Exercise: If a line of the records contains the string "cyber", copy it out.

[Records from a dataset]
========================
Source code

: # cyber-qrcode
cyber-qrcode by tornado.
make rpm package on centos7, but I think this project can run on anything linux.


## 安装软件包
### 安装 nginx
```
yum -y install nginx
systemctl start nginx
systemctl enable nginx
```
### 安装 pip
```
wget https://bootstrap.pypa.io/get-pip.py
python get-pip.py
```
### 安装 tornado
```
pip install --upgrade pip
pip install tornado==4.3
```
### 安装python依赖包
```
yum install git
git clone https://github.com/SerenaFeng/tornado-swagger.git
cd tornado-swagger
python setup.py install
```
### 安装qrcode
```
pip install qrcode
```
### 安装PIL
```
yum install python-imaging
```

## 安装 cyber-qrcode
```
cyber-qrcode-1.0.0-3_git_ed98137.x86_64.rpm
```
========================
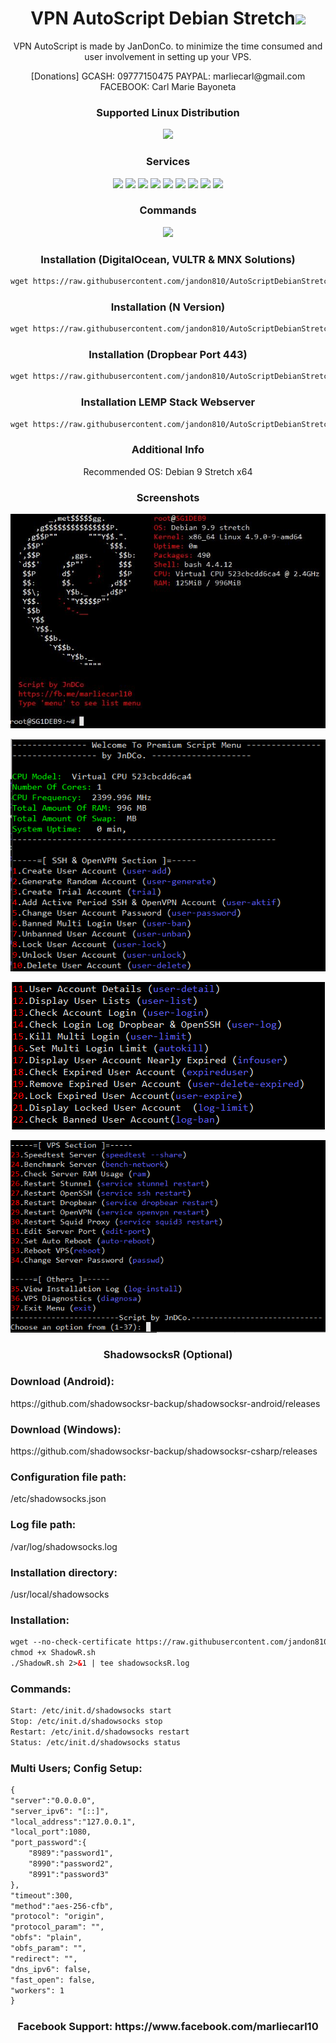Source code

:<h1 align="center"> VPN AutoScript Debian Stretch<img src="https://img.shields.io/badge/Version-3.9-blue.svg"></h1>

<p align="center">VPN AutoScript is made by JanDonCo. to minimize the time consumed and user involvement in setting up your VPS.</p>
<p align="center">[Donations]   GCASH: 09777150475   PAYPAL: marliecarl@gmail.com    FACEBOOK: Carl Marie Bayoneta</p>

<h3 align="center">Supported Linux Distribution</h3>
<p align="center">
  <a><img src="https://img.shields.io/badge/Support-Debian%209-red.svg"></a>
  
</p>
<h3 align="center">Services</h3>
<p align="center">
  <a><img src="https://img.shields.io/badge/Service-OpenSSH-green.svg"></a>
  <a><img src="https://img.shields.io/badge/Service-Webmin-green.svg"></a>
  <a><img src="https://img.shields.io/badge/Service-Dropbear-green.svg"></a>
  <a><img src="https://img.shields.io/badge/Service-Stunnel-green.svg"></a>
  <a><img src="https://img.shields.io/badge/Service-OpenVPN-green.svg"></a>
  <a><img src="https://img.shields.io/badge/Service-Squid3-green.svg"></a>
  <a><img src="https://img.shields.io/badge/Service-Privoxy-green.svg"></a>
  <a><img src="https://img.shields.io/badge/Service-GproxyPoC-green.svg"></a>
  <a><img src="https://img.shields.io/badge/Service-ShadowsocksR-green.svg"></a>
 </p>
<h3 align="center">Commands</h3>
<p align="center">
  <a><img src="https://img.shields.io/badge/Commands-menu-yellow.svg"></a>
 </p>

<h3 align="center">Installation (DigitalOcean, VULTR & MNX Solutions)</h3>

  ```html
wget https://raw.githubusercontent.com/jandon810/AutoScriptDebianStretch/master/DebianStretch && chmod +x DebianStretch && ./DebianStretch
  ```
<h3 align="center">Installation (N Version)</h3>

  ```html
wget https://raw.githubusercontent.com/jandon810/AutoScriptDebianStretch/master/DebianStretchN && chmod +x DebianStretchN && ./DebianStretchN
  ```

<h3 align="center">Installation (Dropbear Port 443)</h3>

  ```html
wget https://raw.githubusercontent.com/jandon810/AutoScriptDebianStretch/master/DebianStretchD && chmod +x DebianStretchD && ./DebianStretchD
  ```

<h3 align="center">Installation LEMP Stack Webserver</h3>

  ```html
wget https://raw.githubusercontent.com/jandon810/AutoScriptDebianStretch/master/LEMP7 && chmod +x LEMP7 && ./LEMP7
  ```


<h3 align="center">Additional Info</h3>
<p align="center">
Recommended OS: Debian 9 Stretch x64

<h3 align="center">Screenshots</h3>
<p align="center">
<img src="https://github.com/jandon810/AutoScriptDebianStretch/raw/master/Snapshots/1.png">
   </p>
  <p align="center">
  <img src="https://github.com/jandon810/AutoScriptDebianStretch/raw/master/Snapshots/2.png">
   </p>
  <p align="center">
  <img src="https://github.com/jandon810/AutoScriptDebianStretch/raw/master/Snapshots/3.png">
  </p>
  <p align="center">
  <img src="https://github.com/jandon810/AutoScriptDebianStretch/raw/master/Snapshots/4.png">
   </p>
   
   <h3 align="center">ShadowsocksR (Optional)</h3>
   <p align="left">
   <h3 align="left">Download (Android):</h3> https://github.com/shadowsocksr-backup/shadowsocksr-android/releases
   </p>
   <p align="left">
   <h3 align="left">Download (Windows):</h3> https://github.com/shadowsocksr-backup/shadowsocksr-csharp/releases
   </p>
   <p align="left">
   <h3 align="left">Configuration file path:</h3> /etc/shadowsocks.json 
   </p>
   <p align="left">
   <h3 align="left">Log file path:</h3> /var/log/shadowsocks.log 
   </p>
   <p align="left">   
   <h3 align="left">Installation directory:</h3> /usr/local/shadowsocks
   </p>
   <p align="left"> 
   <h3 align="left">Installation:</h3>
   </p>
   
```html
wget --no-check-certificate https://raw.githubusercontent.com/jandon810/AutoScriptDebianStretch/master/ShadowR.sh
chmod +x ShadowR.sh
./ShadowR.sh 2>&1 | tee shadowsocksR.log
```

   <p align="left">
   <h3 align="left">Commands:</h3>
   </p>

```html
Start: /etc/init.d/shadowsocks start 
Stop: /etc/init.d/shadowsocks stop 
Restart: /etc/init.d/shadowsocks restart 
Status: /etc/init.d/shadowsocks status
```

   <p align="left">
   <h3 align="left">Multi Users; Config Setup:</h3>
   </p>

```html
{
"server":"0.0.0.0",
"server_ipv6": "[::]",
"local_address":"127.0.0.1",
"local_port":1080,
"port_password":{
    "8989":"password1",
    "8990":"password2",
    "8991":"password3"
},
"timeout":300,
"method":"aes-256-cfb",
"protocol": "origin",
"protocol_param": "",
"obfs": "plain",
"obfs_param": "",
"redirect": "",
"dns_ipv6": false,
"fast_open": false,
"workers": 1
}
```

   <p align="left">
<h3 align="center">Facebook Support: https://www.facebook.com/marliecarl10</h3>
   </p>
========================
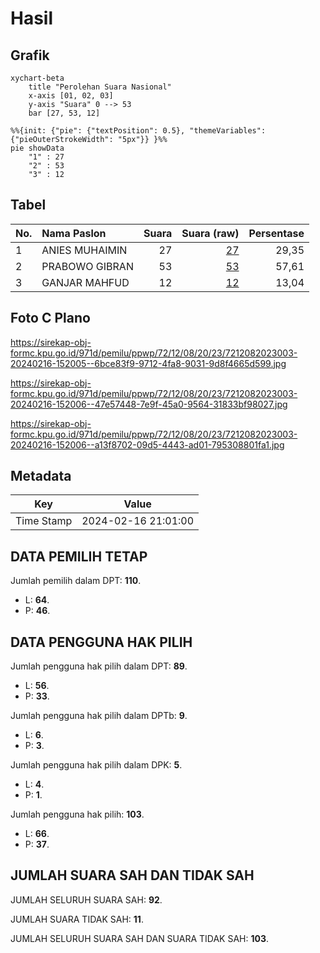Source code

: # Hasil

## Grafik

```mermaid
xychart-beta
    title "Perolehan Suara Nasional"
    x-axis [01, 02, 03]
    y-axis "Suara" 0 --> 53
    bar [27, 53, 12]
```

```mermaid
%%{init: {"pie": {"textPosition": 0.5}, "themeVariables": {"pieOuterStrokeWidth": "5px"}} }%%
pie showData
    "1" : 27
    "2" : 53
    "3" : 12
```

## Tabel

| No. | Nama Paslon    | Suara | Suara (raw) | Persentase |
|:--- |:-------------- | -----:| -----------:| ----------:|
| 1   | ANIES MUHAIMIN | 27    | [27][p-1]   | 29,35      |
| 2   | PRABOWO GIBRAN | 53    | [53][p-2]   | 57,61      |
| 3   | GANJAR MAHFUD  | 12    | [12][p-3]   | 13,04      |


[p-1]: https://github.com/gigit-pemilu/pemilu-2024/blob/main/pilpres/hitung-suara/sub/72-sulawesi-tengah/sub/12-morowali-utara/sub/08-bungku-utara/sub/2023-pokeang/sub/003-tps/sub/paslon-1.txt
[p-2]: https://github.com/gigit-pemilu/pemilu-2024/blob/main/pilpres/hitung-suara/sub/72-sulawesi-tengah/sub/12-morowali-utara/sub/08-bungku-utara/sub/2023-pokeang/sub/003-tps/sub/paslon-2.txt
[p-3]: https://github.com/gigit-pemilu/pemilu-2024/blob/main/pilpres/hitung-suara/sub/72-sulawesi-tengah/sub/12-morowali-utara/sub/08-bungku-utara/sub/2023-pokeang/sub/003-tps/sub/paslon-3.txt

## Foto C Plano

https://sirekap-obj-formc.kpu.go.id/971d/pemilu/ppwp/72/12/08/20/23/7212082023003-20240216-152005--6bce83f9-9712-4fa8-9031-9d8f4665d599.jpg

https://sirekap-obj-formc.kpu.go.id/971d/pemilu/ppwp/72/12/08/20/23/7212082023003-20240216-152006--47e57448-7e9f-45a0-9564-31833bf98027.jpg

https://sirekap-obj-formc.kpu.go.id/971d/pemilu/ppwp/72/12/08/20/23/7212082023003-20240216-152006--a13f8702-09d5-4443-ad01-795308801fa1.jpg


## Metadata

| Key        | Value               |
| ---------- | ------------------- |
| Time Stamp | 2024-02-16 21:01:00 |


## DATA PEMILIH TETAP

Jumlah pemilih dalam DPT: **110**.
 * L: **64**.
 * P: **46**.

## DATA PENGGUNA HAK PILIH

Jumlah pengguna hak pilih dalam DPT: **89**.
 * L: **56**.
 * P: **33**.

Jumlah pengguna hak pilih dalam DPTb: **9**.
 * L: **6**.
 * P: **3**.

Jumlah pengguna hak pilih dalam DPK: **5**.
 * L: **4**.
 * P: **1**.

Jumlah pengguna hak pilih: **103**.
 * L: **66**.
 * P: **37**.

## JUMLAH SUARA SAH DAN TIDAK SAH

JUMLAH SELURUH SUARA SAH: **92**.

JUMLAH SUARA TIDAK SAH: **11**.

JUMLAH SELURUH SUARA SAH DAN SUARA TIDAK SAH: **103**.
========================
Exercise result:
: # cyber-qrcode
cyber-qrcode by tornado.
## 安装 cyber-qrcode
cyber-qrcode-1.0.0-3_git_ed98137.x86_64.rpm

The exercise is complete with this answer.